Once revised load setpoints are issued, units begin adjusting generation. Due to the mechanical nature of power production, it takes 25–30 minutes for units to reach their scheduled outputs. When all generating stations achieve target generation, power balance is reinstated, and frequency returns to nominal.
The overall response of the system with the primary and secondary frequency control can be understood by the graph below.
System Response to Load Increase (A-B-C-D)
A-B: Transient Kinetic Energy Release
Before point A, the system operates in power balance. At point A, load suddenly increases from P₀ to P₀ + ∆P. A 3–5 second delay occurs before the governor responds. During this interval, the rotor's stored kinetic energy supplies the excess load, causing rotor speed to drop and frequency to dip to a minimum value f₁.
B-C: Primary Frequency Control Action
At ~5 seconds, the governor initiates speed control, increasing steam input to restore rotor speed. This phase lasts 20–25 seconds (dependent on the frequency dip magnitude). As discussed, primary control alone leaves a steady - state frequency error ∆f due to governor droop.
C-D: Secondary Frequency Control (AGC Activation)
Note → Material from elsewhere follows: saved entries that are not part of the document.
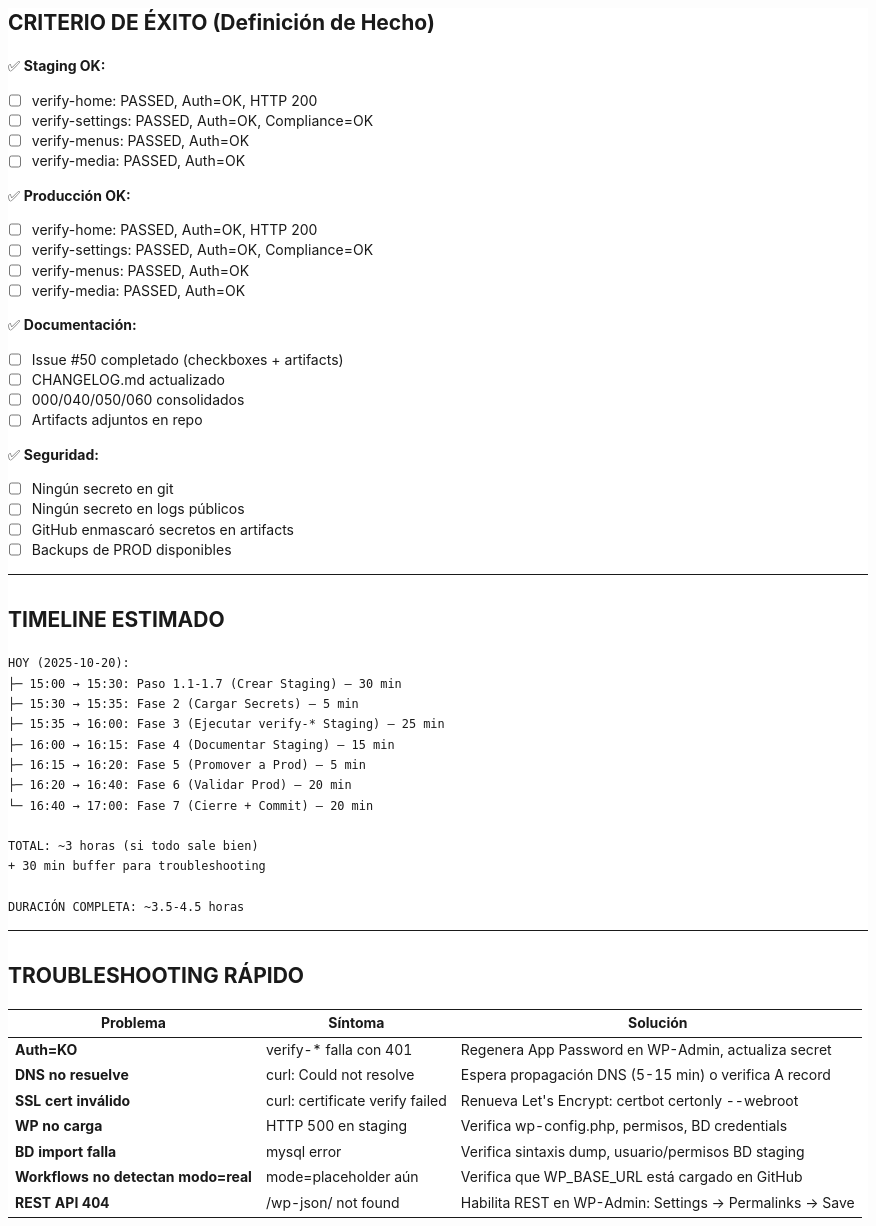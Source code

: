 
## CRITERIO DE ÉXITO (Definición de Hecho)

✅ **Staging OK:**
- [ ] verify-home: PASSED, Auth=OK, HTTP 200
- [ ] verify-settings: PASSED, Auth=OK, Compliance=OK
- [ ] verify-menus: PASSED, Auth=OK
- [ ] verify-media: PASSED, Auth=OK

✅ **Producción OK:**
- [ ] verify-home: PASSED, Auth=OK, HTTP 200
- [ ] verify-settings: PASSED, Auth=OK, Compliance=OK
- [ ] verify-menus: PASSED, Auth=OK
- [ ] verify-media: PASSED, Auth=OK

✅ **Documentación:**
- [ ] Issue #50 completado (checkboxes + artifacts)
- [ ] CHANGELOG.md actualizado
- [ ] 000/040/050/060 consolidados
- [ ] Artifacts adjuntos en repo

✅ **Seguridad:**
- [ ] Ningún secreto en git
- [ ] Ningún secreto en logs públicos
- [ ] GitHub enmascaró secretos en artifacts
- [ ] Backups de PROD disponibles

---

## TIMELINE ESTIMADO

```
HOY (2025-10-20):
├─ 15:00 → 15:30: Paso 1.1-1.7 (Crear Staging) — 30 min
├─ 15:30 → 15:35: Fase 2 (Cargar Secrets) — 5 min
├─ 15:35 → 16:00: Fase 3 (Ejecutar verify-* Staging) — 25 min
├─ 16:00 → 16:15: Fase 4 (Documentar Staging) — 15 min
├─ 16:15 → 16:20: Fase 5 (Promover a Prod) — 5 min
├─ 16:20 → 16:40: Fase 6 (Validar Prod) — 20 min
└─ 16:40 → 17:00: Fase 7 (Cierre + Commit) — 20 min

TOTAL: ~3 horas (si todo sale bien)
+ 30 min buffer para troubleshooting

DURACIÓN COMPLETA: ~3.5-4.5 horas
```

---

## TROUBLESHOOTING RÁPIDO

| Problema | Síntoma | Solución |
|----------|---------|----------|
| **Auth=KO** | verify-* falla con 401 | Regenera App Password en WP-Admin, actualiza secret |
| **DNS no resuelve** | curl: Could not resolve | Espera propagación DNS (5-15 min) o verifica A record |
| **SSL cert inválido** | curl: certificate verify failed | Renueva Let's Encrypt: certbot certonly --webroot |
| **WP no carga** | HTTP 500 en staging | Verifica wp-config.php, permisos, BD credentials |
| **BD import falla** | mysql error | Verifica sintaxis dump, usuario/permisos BD staging |
| **Workflows no detectan modo=real** | mode=placeholder aún | Verifica que WP_BASE_URL está cargado en GitHub |
| **REST API 404** | /wp-json/ not found | Habilita REST en WP-Admin: Settings → Permalinks → Save |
Once frequency stabilizes, secondary control (via AGC) adjusts generation for selected units in each control area. This process considers:
  • New load reference setpoints
  • Frequency bias signals from real - time load flow calculations
Generation adjustments are limited by the units’ design ramp rates, taking several minutes to complete. Upon finishing, scheduled interchanges return to pre - calculated values, and the system achieves a new power balance with nominal frequency.